- _Dataset entries_
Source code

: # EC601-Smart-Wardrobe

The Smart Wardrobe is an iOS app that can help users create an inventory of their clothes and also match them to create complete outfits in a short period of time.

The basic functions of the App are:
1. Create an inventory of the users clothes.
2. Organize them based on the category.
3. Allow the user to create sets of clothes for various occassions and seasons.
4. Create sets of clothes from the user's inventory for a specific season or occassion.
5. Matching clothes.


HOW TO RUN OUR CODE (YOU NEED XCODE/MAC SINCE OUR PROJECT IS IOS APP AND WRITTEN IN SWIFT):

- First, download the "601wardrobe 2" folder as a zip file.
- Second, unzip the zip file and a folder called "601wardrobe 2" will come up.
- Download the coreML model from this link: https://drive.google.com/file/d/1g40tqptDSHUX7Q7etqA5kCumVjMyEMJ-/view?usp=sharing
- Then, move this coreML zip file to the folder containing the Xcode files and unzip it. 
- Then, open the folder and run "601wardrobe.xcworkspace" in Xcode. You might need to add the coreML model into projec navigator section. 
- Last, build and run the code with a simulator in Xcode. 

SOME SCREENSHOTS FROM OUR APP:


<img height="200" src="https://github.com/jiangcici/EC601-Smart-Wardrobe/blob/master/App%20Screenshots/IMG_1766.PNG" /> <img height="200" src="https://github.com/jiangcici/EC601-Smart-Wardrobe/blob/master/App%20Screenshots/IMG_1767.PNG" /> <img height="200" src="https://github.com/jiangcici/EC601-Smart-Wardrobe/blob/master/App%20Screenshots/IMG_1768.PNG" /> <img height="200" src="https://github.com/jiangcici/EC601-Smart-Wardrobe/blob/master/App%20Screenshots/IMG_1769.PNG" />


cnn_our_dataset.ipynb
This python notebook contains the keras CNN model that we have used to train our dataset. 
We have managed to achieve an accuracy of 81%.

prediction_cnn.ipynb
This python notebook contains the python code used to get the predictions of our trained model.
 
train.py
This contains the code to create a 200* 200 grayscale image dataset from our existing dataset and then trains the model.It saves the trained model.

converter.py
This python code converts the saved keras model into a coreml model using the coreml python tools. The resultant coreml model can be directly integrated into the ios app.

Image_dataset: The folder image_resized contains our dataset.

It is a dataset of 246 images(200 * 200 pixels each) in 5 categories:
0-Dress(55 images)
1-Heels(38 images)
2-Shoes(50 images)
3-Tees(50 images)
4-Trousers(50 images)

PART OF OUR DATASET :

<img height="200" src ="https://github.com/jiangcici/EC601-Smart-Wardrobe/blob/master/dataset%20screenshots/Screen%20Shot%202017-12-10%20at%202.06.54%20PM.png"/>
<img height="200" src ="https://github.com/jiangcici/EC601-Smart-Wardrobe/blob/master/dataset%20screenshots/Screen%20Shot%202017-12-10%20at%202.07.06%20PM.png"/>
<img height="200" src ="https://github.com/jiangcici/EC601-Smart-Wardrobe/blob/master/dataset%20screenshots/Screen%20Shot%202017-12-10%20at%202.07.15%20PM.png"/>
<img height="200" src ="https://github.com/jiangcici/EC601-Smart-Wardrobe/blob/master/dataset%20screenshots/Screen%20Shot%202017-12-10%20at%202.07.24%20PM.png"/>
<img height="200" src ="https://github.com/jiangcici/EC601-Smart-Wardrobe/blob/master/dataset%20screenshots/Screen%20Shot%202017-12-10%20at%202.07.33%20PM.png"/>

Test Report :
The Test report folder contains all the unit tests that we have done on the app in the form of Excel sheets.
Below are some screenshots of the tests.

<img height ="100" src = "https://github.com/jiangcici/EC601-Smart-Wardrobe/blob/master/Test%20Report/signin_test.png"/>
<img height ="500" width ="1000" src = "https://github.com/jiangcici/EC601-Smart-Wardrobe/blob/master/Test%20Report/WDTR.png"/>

==

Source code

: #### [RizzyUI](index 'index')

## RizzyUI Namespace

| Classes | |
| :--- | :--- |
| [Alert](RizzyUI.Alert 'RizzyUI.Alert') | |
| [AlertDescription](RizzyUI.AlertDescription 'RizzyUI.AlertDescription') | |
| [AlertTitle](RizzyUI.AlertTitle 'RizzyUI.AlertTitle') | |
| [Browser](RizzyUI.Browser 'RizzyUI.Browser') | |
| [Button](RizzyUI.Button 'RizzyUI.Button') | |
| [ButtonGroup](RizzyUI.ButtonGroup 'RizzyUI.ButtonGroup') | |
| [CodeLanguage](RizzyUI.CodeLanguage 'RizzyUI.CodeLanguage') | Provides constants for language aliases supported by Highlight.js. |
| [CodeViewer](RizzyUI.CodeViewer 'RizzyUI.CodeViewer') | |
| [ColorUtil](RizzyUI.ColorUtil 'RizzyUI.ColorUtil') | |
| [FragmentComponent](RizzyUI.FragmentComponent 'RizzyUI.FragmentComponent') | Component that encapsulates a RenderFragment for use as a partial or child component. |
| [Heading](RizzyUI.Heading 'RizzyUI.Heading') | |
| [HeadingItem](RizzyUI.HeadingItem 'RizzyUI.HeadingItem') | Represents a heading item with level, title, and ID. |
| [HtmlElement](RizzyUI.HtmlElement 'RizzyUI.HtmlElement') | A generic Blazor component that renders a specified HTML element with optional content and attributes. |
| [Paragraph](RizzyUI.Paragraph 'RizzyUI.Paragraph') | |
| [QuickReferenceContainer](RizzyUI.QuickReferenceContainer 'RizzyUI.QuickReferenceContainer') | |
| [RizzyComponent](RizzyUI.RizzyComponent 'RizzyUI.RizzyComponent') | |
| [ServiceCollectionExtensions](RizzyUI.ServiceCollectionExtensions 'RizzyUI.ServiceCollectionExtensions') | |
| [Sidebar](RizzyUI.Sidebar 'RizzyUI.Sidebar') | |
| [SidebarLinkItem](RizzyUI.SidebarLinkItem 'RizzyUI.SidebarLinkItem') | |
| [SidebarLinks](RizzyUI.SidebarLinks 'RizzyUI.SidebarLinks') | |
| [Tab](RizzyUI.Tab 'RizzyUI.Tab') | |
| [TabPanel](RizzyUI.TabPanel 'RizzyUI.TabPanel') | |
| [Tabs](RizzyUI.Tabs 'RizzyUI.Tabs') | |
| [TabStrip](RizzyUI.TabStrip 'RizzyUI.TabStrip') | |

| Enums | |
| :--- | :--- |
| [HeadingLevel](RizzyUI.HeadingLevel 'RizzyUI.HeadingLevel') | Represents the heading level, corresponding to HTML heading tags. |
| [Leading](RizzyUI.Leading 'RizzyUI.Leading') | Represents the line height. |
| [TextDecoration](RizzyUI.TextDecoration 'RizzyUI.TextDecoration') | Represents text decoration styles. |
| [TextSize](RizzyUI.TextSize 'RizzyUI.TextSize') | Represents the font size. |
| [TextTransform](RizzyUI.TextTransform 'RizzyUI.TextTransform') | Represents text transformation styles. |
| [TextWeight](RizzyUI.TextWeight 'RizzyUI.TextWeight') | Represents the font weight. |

...

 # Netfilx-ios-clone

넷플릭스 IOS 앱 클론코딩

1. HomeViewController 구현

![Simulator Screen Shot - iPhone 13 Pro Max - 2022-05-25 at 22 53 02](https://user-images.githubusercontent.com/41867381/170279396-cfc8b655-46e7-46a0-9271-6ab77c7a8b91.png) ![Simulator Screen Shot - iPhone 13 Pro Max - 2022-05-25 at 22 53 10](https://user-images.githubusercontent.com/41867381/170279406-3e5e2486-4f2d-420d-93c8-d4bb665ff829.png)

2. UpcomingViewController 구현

- _About this exercise_
After locating the line with "[Tab](RizzyUI.Tab 'RizzyUI.Tab') | |" above, return that line and every later line through the one with "heading tags. |", word for word and with nothing else.

- _Worked solution_
| [Tab](RizzyUI.Tab 'RizzyUI.Tab') | |
| [TabPanel](RizzyUI.TabPanel 'RizzyUI.TabPanel') | |
| [Tabs](RizzyUI.Tabs 'RizzyUI.Tabs') | |
| [TabStrip](RizzyUI.TabStrip 'RizzyUI.TabStrip') | |

| Enums | |
| :--- | :--- |
| [HeadingLevel](RizzyUI.HeadingLevel 'RizzyUI.HeadingLevel') | Represents the heading level, corresponding to HTML heading tags. |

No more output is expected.